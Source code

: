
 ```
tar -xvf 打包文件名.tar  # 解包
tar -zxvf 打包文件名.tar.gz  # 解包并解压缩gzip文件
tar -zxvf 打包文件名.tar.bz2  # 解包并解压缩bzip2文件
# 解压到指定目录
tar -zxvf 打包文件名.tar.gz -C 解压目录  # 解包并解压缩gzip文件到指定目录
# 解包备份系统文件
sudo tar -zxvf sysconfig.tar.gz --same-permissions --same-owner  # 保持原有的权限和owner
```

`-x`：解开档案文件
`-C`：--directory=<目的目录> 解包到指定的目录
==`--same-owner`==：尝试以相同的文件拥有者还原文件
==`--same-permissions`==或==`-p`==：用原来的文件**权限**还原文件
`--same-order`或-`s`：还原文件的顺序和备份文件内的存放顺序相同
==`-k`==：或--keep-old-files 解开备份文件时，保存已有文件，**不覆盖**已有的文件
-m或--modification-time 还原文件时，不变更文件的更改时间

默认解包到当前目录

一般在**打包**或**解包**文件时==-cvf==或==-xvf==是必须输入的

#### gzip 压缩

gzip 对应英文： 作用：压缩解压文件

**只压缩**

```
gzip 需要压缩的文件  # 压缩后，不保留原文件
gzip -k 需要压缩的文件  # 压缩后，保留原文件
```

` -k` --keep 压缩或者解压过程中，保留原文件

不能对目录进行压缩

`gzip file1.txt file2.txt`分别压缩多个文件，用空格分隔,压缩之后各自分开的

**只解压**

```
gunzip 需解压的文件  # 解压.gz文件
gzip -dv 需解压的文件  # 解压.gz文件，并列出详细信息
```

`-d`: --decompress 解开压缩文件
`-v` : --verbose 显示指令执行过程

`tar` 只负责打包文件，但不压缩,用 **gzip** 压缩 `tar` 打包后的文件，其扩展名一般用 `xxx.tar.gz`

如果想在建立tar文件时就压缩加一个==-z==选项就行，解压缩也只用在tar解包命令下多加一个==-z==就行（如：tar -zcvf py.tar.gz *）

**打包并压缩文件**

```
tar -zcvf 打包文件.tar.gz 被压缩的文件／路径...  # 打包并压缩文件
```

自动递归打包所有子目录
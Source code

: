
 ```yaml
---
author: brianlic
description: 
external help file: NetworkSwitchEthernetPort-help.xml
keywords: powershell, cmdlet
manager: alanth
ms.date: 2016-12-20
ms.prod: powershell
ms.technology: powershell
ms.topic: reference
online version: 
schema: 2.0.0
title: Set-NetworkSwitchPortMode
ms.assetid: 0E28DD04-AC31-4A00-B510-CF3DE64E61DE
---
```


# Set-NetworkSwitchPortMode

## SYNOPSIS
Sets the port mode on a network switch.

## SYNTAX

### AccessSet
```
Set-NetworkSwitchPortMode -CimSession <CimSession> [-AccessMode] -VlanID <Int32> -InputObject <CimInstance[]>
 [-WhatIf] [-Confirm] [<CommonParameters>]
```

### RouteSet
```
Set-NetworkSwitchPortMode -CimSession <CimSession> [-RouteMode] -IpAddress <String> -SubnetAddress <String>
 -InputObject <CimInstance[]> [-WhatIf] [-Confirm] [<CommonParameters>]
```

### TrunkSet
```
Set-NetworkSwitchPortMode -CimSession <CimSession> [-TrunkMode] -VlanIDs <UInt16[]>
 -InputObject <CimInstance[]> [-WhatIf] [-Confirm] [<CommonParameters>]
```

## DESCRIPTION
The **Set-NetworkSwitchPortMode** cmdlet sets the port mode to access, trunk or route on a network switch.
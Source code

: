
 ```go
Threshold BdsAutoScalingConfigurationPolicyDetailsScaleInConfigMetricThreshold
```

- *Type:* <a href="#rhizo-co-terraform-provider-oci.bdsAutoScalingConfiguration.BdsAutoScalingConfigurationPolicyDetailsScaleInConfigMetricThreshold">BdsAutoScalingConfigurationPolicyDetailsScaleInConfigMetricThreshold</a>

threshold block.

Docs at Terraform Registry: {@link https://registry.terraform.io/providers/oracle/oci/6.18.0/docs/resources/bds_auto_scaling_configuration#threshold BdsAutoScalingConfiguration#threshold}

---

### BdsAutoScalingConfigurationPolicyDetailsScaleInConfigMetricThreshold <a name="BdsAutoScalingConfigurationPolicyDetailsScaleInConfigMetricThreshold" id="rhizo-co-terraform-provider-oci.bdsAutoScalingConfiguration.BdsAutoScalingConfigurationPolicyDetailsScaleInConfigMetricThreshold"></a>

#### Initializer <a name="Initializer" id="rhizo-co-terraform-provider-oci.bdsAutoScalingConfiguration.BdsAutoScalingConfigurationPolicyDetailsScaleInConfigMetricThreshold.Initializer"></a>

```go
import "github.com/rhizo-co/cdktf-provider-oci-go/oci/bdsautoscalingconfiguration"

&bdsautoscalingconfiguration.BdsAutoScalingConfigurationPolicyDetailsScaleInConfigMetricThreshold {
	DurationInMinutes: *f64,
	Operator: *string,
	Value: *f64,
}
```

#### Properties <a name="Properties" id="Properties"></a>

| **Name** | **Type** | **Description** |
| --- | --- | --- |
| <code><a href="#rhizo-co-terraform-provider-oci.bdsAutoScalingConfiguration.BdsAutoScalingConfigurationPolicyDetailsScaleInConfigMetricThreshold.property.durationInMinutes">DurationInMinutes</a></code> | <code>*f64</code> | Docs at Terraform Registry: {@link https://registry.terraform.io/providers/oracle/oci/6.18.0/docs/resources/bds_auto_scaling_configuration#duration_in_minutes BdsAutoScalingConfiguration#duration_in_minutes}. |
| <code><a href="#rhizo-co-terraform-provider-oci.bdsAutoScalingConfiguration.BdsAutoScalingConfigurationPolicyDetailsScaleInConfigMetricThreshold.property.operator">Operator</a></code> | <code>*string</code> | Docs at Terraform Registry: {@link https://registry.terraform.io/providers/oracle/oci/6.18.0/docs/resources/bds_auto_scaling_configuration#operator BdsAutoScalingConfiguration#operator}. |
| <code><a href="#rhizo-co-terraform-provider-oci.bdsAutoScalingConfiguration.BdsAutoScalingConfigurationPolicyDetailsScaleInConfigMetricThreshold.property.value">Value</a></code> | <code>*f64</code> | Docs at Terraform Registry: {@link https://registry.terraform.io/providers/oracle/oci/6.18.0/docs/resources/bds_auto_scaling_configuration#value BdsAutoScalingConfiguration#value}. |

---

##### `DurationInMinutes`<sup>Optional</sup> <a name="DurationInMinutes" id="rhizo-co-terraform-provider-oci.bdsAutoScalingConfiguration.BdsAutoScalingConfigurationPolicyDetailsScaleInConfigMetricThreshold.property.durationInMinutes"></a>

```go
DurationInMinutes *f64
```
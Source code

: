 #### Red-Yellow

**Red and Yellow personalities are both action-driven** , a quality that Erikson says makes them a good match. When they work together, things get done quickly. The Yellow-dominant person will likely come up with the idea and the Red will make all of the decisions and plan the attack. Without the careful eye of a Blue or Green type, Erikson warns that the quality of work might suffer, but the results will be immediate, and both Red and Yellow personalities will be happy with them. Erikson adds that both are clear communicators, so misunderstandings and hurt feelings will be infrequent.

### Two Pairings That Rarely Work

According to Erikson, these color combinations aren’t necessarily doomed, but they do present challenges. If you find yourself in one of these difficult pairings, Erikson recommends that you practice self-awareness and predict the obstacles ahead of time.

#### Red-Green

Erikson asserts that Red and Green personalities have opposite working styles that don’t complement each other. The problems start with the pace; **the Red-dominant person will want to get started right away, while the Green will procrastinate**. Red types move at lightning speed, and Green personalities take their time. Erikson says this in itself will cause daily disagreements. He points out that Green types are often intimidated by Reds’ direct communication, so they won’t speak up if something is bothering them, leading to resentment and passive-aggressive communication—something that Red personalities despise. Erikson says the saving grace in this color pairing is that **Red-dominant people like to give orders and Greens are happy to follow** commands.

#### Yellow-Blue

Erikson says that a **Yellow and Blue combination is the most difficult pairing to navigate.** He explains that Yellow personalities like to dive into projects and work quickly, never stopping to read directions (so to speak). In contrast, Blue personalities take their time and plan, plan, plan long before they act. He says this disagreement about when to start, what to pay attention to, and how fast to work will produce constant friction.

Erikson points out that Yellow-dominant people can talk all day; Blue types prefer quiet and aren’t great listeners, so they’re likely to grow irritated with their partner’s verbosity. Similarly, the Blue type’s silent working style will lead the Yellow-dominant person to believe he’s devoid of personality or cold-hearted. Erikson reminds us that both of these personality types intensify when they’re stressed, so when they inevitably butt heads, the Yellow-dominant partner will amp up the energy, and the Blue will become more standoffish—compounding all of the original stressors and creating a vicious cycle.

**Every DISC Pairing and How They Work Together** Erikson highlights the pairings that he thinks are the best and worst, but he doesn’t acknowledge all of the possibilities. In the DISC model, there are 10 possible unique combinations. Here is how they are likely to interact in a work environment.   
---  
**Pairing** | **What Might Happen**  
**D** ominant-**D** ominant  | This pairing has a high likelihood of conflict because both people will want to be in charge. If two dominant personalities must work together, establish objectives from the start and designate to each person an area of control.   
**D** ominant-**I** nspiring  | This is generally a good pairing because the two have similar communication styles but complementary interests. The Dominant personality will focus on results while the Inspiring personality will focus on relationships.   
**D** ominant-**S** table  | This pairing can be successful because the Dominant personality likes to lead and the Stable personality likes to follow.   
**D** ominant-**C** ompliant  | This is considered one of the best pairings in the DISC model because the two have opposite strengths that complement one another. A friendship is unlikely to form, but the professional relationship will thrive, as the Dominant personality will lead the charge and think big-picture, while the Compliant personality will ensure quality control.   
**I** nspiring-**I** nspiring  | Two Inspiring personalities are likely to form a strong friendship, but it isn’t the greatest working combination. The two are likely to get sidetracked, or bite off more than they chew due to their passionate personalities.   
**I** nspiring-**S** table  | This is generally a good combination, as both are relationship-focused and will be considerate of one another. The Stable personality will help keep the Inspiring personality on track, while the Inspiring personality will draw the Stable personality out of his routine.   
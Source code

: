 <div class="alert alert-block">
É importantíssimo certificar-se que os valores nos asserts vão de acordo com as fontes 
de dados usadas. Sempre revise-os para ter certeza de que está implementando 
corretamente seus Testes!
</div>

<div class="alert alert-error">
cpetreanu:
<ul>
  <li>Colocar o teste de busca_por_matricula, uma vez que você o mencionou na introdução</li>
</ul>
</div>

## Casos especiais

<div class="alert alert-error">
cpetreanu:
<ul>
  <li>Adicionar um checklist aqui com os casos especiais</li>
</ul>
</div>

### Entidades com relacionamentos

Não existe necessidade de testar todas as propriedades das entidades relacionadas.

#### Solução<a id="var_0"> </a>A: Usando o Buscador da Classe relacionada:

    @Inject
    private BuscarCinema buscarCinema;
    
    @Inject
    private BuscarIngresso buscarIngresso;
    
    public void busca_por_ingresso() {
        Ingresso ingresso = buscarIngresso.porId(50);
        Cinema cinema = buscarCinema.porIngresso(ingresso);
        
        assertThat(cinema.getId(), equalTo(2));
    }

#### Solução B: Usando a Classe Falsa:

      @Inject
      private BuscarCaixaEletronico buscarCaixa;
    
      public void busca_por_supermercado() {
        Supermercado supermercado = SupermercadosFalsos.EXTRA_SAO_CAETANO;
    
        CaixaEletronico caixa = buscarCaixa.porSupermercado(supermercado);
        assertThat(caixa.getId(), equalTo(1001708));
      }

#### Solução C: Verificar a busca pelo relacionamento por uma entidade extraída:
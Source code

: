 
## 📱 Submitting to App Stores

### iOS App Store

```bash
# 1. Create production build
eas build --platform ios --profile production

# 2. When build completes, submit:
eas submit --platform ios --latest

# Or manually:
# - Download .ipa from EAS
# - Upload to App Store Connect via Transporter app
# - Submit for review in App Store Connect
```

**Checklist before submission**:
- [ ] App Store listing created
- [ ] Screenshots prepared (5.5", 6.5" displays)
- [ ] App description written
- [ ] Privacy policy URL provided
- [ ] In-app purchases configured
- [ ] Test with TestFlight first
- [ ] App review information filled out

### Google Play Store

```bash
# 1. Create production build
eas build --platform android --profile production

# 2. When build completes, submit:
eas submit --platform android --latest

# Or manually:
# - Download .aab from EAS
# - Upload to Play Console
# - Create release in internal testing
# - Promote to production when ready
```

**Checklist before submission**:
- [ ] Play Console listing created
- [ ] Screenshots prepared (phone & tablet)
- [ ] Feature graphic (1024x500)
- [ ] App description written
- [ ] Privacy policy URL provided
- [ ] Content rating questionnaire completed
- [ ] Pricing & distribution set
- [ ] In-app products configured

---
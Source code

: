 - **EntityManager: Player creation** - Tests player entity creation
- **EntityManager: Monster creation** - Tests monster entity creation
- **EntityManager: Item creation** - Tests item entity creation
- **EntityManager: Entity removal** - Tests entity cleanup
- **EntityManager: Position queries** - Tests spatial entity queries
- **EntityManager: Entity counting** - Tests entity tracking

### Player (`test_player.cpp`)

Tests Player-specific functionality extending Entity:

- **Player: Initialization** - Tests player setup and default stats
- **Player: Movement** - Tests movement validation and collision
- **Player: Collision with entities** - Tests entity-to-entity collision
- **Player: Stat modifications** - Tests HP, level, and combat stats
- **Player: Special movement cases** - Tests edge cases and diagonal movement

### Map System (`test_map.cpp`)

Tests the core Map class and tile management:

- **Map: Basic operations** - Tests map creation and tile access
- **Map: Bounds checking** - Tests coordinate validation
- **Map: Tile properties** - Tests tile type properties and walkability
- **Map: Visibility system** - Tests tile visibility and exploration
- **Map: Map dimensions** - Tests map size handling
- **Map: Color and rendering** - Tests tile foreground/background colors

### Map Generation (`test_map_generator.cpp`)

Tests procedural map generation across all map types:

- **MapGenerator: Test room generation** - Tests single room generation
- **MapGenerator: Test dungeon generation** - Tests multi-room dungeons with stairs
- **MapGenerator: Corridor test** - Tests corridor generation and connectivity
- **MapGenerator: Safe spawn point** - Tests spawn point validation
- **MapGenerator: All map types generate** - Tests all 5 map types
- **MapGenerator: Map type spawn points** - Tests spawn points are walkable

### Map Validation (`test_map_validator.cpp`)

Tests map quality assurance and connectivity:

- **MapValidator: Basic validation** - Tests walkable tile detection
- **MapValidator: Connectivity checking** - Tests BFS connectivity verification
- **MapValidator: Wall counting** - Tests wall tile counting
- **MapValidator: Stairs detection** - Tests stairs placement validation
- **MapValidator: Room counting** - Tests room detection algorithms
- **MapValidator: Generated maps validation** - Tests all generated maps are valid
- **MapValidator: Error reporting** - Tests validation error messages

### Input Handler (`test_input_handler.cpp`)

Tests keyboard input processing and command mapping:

> ACTIVITY:
In the listing above, find the line holding "- **EntityManager: Entity removal**" and the line holding "### Map Generation", then output those two lines and every line between them exactly.

> SOLUTION BELOW:
- **EntityManager: Entity removal** - Tests entity cleanup
- **EntityManager: Position queries** - Tests spatial entity queries
- **EntityManager: Entity counting** - Tests entity tracking

### Player (`test_player.cpp`)

Tests Player-specific functionality extending Entity:

- **Player: Initialization** - Tests player setup and default stats
- **Player: Movement** - Tests movement validation and collision
- **Player: Collision with entities** - Tests entity-to-entity collision
- **Player: Stat modifications** - Tests HP, level, and combat stats
- **Player: Special movement cases** - Tests edge cases and diagonal movement

### Map System (`test_map.cpp`)

Tests the core Map class and tile management:

- **Map: Basic operations** - Tests map creation and tile access
- **Map: Bounds checking** - Tests coordinate validation
- **Map: Tile properties** - Tests tile type properties and walkability
- **Map: Visibility system** - Tests tile visibility and exploration
- **Map: Map dimensions** - Tests map size handling
- **Map: Color and rendering** - Tests tile foreground/background colors

### Map Generation (`test_map_generator.cpp`)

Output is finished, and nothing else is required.